======== ENTRIES PROVIDED
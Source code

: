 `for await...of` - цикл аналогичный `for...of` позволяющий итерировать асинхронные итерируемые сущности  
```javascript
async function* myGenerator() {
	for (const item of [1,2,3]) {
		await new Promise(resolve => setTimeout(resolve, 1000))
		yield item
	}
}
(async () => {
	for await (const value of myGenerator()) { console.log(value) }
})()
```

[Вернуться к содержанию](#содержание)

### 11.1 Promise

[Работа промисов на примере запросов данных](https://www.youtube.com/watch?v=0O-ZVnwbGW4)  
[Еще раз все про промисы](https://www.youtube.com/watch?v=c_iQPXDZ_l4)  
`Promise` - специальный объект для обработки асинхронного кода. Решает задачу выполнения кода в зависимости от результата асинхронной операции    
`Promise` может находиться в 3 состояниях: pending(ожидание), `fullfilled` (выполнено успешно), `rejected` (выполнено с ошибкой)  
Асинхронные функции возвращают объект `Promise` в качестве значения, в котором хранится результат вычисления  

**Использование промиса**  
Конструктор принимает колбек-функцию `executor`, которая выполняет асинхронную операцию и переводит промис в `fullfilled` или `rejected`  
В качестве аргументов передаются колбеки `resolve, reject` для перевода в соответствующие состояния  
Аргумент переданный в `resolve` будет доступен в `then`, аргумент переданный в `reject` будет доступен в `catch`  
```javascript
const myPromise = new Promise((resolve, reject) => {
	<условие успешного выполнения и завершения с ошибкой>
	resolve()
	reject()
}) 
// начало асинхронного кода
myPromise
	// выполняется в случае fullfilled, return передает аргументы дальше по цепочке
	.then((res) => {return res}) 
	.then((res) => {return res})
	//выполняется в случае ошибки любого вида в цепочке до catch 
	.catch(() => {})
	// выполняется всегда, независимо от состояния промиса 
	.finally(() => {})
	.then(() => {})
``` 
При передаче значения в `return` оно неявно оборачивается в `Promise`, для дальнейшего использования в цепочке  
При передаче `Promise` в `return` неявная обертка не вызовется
================
■ **THE PROBLEM**: In how many lines of the data does the string "кода" appear? Only the number should be given.

■ **ANSWER**: 2